5. The dual-optical multi-model long-time target tracking method according to claim 1, wherein the update control module is formed by stacking LSTM and full connection layer, as shown in formula 1, the LSTM represents a multi-layer long-short term memory network with gradually shortened time step,nrepresenting the number of layers of the LSTM byX _t The context information of the target on the time sequence is aggregated by inputting the context information into the LSTM to obtain the characteristic representing the recent comprehensive state of the target, and the score is obtained by the full connection layer FCs _u Only when scorings _u Greater than the update thresholdγ _u Updating the local tracking module and the switching control module;

s _u =FC(LSTM ⁿ (LSTM ^n-1 (…LSTM ¹ (X _t ) 8230;)) formula 1

Wherein the content of the first and second substances,X _t indicates the most recentt _s The state information of the frame constitutes history information of the target.

6. The dual-light multi-model long-time target tracking method according to claim 1, wherein in the pre-training step, the visible light image and the thermal infrared image are first uniformly divided into a plurality of images

Size squares, then randomized from each pictureSelecting

，

Respectively representing a visible light image and a thermal infrared image after being shielded, wherein R represents a real number space, and H and W respectively represent the length and the width of the image; the randomly shielded image is used as the input of the dual-light fusion module, the visible light reconstruction module and the thermal infrared reconstruction module respectively recover the visible light image and the infrared image by using the characteristics extracted by the dual-light fusion module to obtain

，

Respectively representing the restored visible light image and the thermal infrared image; finally, taking the original image as a true value, calculating the mean square error loss shown in a formula 2, and training the model until the model converges; during tracking training, the model initializes the parameters of the dual-light fusion module obtained by loading pre-training, and the visible light reconstruction module and the thermal infrared reconstruction module are discarded;

formula 2;

wherein L is _MSE Indicating a loss in the image pair or images,

and

respectively showing a visible light original image and a thermal infrared original image,

representing the restored visible light image,

representing the recovered thermal infrared image.

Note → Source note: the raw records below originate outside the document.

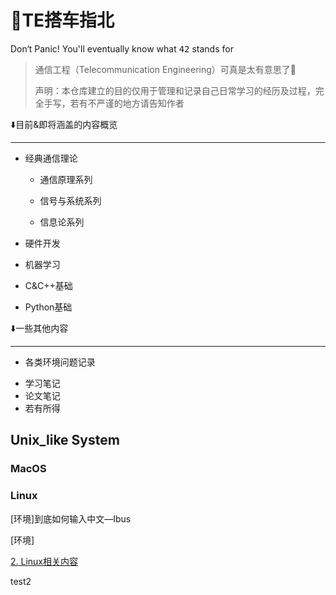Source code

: # 🌌TE搭车指北

Don‘t Panic! You'll eventually know what <kbd>42</kbd> stands for

> 通信工程（Telecommunication Engineering）可真是太有意思了🤪
>
> 声明：本仓库建立的目的仅用于管理和记录自己日常学习的经历及过程，完全手写，若有不严谨的地方请告知作者

⬇️目前&即将涵盖的内容概览

---

- 经典通信理论

  - 通信原理系列

  - 信号与系统系列
  - 信息论系列

* 硬件开发

* 机器学习
* C&C++基础
* Python基础

⬇️一些其他内容

---

- 各类环境问题记录

* 学习笔记
* 论文笔记
* 若有所得



## Unix_like System

### MacOS



### Linux

[环境]到底如何输入中文—Ibus

[环境]

[2. Linux相关内容](./Unix-like_System/Linux/Linux_list.md)

test2

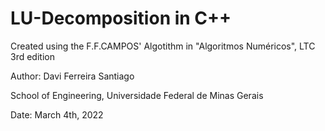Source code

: # LU-Decomposition in C++

Created using the F.F.CAMPOS' Algotithm in "Algoritmos Numéricos", LTC 3rd edition

Author: Davi Ferreira Santiago

School of Engineering, Universidade Federal de Minas Gerais

Date: March 4th, 2022
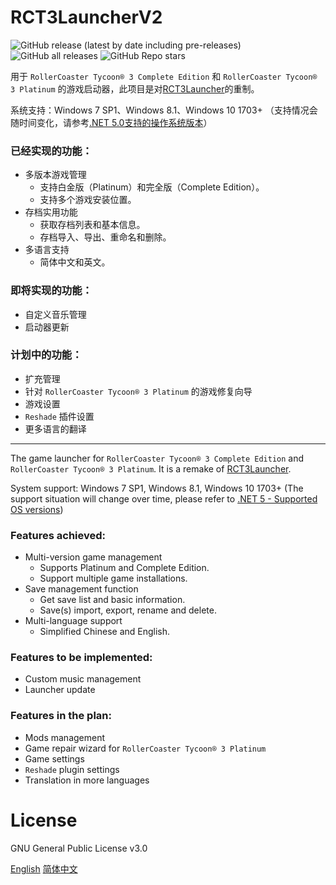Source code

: # **RCT3LauncherV2**

![GitHub release (latest by date including pre-releases)](https://img.shields.io/github/v/release/RF103T/RCT3LauncherV2?include_prereleases)
![GitHub all releases](https://img.shields.io/github/downloads/RF103T/RCT3LauncherV2/total)
![GitHub Repo stars](https://img.shields.io/github/stars/RF103T/RCT3LauncherV2?style=social)

用于 `RollerCoaster Tycoon® 3 Complete Edition` 和 `RollerCoaster Tycoon® 3 Platinum` 的游戏启动器，此项目是对[RCT3Launcher](https://github.com/RF103T/RCT3Launcher)的重制。

系统支持：Windows 7 SP1、Windows 8.1、Windows 10 1703+ （支持情况会随时间变化，请参考[.NET 5.0支持的操作系统版本](https://github.com/dotnet/core/blob/master/release-notes/5.0/5.0-supported-os.md)）

### 已经实现的功能：
+ 多版本游戏管理
    - 支持白金版（Platinum）和完全版（Complete Edition）。
    - 支持多个游戏安装位置。
+ 存档实用功能
    - 获取存档列表和基本信息。
    - 存档导入、导出、重命名和删除。
+ 多语言支持
    - 简体中文和英文。

### 即将实现的功能：
+ 自定义音乐管理
+ 启动器更新

### 计划中的功能：
+ 扩充管理
+ 针对 `RollerCoaster Tycoon® 3 Platinum` 的游戏修复向导
+ 游戏设置
+ `Reshade` 插件设置
+ 更多语言的翻译

---

The game launcher for `RollerCoaster Tycoon® 3 Complete Edition` and `RollerCoaster Tycoon® 3 Platinum`. It is a remake of [RCT3Launcher](https://github.com/RF103T/RCT3Launcher).

System support: Windows 7 SP1, Windows 8.1, Windows 10 1703+ (The support situation will change over time, please refer to [.NET 5 - Supported OS versions](https://github.com/dotnet/core/blob/master/release-notes/5.0/5.0-supported-os.md))

### Features achieved:
+ Multi-version game management
    + Supports Platinum and Complete Edition.
    + Support multiple game installations.
+ Save management function
    + Get save list and basic information.
    + Save(s) import, export, rename and delete.
+ Multi-language support
    + Simplified Chinese and English.

### Features to be implemented:
+ Custom music management
+ Launcher update

### Features in the plan:
+ Mods management
+ Game repair wizard for `RollerCoaster Tycoon® 3 Platinum`
+ Game settings
+ `Reshade` plugin settings
+ Translation in more languages

# License

GNU General Public License v3.0

[English](https://raw.githubusercontent.com/RF103T/RCT3LauncherV2/main/LICENSE_en)
[简体中文](https://raw.githubusercontent.com/RF103T/RCT3LauncherV2/main/LICENSE_zh)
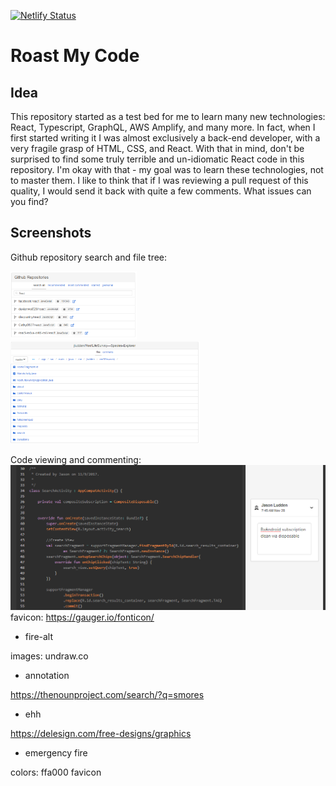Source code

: [![Netlify Status](https://api.netlify.com/api/v1/badges/82659b9c-1bae-4c53-8a1f-39480988a17f/deploy-status)](https://app.netlify.com/sites/hopeful-poincare-0804e3/deploys)

# Roast My Code

## Idea
This repository started as a test bed for me to learn many new technologies: React, Typescript, GraphQL, AWS Amplify, and many more. In fact, when I first started writing it I was almost exclusively a back-end developer, with a very fragile grasp of HTML, CSS, and React. With that in mind, don't be surprised to find some truly terrible and un-idiomatic React code in this repository. I'm okay with that - my goal was to learn these technologies, not to master them. I like to think that if I was reviewing a pull request of this quality, I would send it back with quite a few comments. What issues can you find?

## Screenshots

Github repository search and file tree:

<img src="screenshots/rmc_github_search.png" width="40%">
<img src="screenshots/rmc_github_repo_tree.png" width="60%">

Code viewing and commenting:
<img src="screenshots/rmc_code_review.png" with="90%">
favicon:
https://gauger.io/fonticon/
 * fire-alt

images:
undraw.co
 * annotation

https://thenounproject.com/search/?q=smores
 * ehh

https://delesign.com/free-designs/graphics
 * emergency fire

colors:
ffa000 favicon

7. The dual-optical multi-model long-time target tracking method according to claim 1, wherein in the training step, for a positive sample, the corresponding label is adjusted from 1 to the intersection ratio between the corresponding candidate box and the true box; for negative examples, keeping their corresponding labels to 0; the final obtained cross-over ratio perception classification loss function is shown as formula 6, the classification branch of the tracker is trained through the cross-over ratio perception classification loss function, wherein Pos represents a positive sample set,

is shown in which

The confidence degree prediction results of the samples;

equation 6;

8. The dual-light multi-model long-time target tracking method according to claim 1, wherein in the re-parameterization step, the dual-light fusion module is composed of

Convolutional layer and side

A convolution branch and an identity mapping branch are formed, will

The one-way model of convolution is shown in equation 7, and Parameters represents the corresponding

A parameter space of convolution kernels;

equation 7;

、

、

to represent

、

、

Any one of them.

9. A dual-light multi-model long-time target tracking system is characterized by comprising: a memory, a processor, and a computer program stored on the memory, the computer program configured to, when invoked by the processor, implement the steps of the dual-photon multi-model long-time object tracking method of any one of claims 1-8.

10. A computer-readable storage medium characterized by: the computer readable storage medium stores a computer program configured to, when invoked by a processor, implement the steps of the dual-photon multi-model long-time object tracking method of any one of claims 1-8.